The S&P 500 Index rose 0.2 percent to 2,182.22 at 4 p.m. in New York, after the gauge wiped out a 0.4 percent slide. The Dow Jones Industrial Average rose 21.92 points, or 0.1 percent, to 18,573.94, erasing an early 83-point drop. The Nasdaq Composite Index increased less than 0.1 percent. About 6.4 billion shares traded hands on U.S. exchanges, 7 percent below the three-month average.
“The knee-jerk reaction is still lower-for-longer,” said Mark Luschini, chief investment strategist at Philadelphia-based Janney Montgomery Scott LLC, which manages $54 billion. “There were a couple innuendos that a few members thought we should be acting. But other language offered enough excuses for things taking place both domestically and globally to justify doing nothing for the time being. It seems like the Fed is finding reasons not to hike interest rates, and therefore it was a market-friendly release.”

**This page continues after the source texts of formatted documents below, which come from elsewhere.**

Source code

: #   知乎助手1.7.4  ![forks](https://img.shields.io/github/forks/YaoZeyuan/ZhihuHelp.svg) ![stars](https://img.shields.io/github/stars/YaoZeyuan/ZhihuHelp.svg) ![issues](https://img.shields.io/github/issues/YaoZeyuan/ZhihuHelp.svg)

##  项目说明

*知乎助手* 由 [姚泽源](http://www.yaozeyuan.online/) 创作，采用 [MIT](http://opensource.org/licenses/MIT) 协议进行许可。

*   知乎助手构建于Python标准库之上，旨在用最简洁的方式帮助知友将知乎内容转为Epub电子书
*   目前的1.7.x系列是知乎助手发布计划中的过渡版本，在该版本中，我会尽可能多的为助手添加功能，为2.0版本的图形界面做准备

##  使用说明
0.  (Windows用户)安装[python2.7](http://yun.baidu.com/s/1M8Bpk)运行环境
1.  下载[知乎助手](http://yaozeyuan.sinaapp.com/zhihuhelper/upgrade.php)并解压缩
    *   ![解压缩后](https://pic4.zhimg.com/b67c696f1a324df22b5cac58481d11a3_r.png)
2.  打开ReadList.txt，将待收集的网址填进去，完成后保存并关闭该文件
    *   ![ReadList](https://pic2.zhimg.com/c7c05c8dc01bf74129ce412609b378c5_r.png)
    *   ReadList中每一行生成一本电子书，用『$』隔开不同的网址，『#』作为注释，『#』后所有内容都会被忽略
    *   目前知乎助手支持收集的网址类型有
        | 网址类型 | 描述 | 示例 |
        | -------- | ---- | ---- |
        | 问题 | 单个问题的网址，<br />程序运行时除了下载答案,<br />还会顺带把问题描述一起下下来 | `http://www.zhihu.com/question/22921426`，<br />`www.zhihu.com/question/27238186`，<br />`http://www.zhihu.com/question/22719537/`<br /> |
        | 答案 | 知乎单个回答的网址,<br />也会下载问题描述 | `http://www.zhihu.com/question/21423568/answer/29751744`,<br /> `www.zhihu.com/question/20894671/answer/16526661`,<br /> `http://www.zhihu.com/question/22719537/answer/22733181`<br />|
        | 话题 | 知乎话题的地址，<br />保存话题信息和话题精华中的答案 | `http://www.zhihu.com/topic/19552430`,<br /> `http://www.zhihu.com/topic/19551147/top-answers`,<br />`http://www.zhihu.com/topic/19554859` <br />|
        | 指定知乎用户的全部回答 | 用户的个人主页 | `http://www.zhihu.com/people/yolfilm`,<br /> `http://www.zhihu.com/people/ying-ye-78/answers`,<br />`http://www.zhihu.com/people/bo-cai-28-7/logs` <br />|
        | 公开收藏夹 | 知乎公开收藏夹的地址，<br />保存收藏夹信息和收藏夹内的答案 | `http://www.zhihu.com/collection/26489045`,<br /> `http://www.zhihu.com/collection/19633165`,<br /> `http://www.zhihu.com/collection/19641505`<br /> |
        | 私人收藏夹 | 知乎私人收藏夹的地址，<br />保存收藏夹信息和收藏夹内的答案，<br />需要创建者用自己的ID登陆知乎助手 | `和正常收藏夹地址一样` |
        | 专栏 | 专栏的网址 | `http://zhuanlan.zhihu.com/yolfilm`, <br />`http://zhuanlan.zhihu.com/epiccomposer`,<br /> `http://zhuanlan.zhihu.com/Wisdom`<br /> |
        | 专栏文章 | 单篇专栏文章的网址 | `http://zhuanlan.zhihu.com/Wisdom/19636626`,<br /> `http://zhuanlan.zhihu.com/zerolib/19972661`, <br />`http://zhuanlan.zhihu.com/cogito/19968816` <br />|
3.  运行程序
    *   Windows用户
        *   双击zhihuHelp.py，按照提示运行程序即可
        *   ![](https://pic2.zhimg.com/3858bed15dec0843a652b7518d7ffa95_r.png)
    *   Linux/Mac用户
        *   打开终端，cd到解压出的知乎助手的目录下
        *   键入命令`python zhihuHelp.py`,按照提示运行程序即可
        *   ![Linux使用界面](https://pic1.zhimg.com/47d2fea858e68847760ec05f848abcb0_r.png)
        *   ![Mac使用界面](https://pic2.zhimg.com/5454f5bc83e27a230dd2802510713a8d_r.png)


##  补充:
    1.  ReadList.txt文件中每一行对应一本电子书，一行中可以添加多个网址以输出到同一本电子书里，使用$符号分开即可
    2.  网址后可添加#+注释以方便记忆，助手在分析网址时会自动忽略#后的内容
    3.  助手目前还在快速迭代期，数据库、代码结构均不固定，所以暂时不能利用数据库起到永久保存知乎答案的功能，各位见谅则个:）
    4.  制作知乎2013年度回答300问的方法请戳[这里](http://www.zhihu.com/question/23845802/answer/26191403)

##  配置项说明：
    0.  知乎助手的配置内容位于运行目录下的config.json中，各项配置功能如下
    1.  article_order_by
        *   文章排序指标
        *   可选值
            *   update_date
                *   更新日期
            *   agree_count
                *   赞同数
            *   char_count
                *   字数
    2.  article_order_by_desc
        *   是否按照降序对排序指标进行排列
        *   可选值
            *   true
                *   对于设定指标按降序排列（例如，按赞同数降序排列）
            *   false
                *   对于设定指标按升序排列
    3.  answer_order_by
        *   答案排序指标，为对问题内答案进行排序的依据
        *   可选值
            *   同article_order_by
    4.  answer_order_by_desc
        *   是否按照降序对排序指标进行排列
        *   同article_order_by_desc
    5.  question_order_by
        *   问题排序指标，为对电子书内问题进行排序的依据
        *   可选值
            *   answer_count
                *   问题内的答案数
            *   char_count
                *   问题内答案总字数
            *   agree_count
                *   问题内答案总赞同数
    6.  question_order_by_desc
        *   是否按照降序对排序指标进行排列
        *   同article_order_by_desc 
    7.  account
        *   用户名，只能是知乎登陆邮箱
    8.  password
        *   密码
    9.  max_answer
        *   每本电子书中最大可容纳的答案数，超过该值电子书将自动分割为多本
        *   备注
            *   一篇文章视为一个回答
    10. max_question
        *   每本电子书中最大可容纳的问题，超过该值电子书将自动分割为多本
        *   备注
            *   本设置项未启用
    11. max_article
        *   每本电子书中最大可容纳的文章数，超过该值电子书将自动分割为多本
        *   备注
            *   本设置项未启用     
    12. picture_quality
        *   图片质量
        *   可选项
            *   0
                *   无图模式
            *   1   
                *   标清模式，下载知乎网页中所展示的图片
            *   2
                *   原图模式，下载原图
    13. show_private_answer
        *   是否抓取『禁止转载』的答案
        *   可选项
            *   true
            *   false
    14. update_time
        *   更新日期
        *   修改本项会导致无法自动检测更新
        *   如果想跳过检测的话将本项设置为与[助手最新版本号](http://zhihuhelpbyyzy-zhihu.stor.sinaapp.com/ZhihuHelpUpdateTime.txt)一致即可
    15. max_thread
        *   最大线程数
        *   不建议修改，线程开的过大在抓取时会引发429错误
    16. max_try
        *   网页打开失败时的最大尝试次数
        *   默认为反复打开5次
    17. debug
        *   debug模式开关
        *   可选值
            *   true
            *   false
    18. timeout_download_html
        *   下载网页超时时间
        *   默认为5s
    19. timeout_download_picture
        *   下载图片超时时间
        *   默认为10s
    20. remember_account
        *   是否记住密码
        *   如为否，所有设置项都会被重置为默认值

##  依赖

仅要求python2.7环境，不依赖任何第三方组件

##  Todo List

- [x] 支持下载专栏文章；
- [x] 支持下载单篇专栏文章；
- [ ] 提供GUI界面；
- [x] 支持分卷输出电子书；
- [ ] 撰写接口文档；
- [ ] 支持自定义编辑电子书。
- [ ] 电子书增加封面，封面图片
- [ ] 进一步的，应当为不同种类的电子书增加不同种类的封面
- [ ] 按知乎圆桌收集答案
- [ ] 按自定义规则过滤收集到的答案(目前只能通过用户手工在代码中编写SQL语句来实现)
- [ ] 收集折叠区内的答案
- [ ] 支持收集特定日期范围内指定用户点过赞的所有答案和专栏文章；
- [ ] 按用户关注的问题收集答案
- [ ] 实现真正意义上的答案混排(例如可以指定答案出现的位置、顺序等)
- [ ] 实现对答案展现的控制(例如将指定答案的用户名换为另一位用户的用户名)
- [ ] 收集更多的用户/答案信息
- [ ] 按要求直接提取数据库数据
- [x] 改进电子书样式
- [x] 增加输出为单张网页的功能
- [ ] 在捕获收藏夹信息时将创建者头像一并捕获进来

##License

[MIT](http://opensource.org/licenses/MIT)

Officials said they needed more data “in order to gauge the underlying momentum in the labor market and economic activity,” the minutes released in Washington said. Since the meeting, data has been mixed with hiring showing a sharp increase while retail sales stagnated in July. Producer prices contracted last month and consumer prices were flat, bolstering the argument that inflation remains subdued.
Equities rebounded as utilities, financial and consumer-staples stocks shook off earlier declines. Power company Dominion Resources Inc. gained 2.6 percent, the most in five months. Target and Lowe’s each lost more than 5.6 percent, while Staples Inc. dropped 7.1 percent after its profit outlook was short of estimates. Cisco Systems Inc. sank 1.3 percent
before its earnings release, after a report said it will cut as many as 14,000 jobs. Urban Outfitters Inc. soared 16 percent after its results exceeded analysts’ forecasts.
Shares fell from all-time highs Tuesday after New York Fed President William Dudley said the central bank could potentially raise interest rates as soon as next month. His warning that investors are underestimating the likelihood of higher borrowing costs took some momentum out of a six-week rally for stocks. Traders’ bets for a rate increase were pushed back today, with February 2017 now the first month with at least even odds of such a move, versus December before the meeting minutes were released.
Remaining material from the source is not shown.